合間に父の本棚の整理。わたしもよく本を買う人間だと思うが、父の方がおかしい。あきらかに読める限度を超過した本を、亡くなる直前まで買い続けていた。家中にあふれる本を前に途方に暮れる。しかも、本を読みながら、マジックやマーカーで線を引くという悪癖があり、カラフルな線が引きまくられた本も多数。これじゃブックオフにも売れないよ…。

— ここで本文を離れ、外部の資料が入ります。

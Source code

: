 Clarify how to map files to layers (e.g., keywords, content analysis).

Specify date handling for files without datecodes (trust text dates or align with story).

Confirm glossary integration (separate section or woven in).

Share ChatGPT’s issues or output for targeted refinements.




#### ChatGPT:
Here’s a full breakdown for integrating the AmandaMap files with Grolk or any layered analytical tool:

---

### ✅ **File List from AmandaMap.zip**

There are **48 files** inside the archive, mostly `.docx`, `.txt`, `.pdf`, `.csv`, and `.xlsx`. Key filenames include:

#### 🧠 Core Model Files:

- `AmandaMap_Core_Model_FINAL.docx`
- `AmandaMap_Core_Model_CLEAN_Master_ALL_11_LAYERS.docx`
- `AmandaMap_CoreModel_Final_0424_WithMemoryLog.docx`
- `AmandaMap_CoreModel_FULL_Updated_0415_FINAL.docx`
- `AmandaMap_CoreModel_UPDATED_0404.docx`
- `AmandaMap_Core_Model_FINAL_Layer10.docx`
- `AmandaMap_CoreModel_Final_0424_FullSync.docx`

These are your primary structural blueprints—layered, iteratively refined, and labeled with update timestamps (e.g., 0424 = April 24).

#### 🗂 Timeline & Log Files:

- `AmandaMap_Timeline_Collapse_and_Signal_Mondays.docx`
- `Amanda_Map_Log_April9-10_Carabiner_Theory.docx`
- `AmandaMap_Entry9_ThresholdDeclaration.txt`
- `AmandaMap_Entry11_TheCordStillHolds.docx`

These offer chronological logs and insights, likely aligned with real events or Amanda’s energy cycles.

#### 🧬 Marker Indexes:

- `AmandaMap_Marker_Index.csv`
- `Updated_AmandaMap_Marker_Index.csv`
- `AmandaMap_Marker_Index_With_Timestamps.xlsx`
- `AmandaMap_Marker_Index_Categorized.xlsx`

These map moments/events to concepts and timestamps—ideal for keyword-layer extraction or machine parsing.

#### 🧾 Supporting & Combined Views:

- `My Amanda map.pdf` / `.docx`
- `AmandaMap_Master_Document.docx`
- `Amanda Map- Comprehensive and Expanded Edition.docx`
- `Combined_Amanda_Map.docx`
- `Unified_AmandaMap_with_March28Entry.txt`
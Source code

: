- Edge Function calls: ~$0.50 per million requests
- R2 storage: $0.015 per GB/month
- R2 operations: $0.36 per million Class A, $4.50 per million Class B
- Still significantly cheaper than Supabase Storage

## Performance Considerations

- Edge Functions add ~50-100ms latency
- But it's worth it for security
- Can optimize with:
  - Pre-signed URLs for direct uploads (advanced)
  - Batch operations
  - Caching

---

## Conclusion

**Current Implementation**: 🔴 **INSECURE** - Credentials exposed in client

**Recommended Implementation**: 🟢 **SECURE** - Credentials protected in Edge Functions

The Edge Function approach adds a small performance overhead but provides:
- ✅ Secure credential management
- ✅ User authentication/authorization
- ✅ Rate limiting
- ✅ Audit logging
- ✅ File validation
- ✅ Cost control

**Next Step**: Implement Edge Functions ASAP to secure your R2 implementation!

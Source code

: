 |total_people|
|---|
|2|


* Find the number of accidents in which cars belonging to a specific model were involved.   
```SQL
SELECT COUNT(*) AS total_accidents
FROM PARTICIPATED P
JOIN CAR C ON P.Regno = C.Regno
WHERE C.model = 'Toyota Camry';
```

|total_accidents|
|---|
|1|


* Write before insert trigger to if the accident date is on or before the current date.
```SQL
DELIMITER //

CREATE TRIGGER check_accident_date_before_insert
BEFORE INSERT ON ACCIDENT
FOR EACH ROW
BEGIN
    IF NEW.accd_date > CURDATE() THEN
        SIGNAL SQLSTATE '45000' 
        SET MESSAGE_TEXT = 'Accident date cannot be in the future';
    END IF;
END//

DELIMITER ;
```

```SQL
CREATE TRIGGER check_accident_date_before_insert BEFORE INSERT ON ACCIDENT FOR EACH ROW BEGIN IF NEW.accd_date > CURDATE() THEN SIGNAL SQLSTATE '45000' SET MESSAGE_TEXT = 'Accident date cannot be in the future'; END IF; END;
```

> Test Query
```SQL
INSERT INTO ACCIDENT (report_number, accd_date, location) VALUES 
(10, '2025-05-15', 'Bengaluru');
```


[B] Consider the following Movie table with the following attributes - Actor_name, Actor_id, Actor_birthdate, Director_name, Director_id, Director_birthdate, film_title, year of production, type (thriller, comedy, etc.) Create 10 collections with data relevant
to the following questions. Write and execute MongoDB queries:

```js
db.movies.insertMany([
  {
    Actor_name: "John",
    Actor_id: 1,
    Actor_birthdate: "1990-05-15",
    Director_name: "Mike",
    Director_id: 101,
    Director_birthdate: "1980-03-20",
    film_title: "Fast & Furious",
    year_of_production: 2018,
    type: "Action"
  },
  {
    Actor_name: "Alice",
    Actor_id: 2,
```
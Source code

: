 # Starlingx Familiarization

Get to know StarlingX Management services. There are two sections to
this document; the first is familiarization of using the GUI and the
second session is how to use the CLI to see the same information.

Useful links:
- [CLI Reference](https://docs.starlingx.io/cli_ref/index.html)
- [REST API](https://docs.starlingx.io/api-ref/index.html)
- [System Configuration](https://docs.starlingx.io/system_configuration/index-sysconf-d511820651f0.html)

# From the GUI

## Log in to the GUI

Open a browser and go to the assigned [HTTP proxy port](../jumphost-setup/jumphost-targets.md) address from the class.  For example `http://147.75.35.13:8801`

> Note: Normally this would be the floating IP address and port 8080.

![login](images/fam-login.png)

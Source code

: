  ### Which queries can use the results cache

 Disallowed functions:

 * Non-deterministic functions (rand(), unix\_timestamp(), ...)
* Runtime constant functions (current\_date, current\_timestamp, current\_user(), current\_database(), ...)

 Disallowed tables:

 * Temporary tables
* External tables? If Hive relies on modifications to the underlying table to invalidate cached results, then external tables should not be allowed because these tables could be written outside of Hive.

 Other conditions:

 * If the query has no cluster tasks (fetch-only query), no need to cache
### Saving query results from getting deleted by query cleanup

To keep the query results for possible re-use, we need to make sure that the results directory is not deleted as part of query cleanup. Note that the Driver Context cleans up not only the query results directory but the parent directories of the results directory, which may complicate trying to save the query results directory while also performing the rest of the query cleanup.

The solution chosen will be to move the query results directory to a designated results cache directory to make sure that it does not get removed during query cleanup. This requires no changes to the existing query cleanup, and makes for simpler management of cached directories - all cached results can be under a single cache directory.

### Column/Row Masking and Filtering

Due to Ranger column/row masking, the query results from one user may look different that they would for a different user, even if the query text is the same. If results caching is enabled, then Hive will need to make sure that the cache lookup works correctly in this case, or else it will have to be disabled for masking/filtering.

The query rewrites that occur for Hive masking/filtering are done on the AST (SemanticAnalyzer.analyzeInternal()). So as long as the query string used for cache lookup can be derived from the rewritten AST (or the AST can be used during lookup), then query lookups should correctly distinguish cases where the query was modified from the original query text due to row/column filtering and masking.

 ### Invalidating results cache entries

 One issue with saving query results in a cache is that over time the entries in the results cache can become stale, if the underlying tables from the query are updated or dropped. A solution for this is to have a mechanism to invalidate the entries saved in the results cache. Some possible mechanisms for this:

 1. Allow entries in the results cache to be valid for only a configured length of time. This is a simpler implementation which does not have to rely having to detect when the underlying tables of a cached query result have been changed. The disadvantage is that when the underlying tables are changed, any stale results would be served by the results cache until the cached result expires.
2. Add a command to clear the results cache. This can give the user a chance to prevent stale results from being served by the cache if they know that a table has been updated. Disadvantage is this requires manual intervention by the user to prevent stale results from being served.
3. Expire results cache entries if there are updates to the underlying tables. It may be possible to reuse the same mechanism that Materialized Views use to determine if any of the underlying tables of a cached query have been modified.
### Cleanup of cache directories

自分も興味のある本を少し読んだりしたが、そんなん100冊に1冊あるかないか位。
新聞の切り抜きも趣味にしていて、父が見た後の新聞は重さが半分くらいになっている位ずたずたに切り抜かれ(表裏両方に興味がある記事が出ていた時は駅前のコンビニにコピーを取りに行って保管しているほどだった)、本棚の前にまずは部屋中にあふれた細切れの新聞(ホチキスで留められていたり、クリップで留めてあったり、クリアポケットやクリアファイルに入れてあったり、ビニール袋に入れられていたり、スクラップ帳に貼ってあったり)を片付けなくてはならず、君は本当にそんなことに興味があったのか!、と肩をつかんでゆすって問いただしたい位色んなテーマの記事が家中に点在していて、その合間に自分が死んだらこうしてほしいああしてほしい、という書付が何枚もはさまっていたりして(たぶん1年に何回とかそういう気分になったときに雑紙に書きつけて、それが新聞紙の間にまぎれていたようだ)、紙くずの処分をしながら、少しずつ父を悼んで夏を送った気がしている。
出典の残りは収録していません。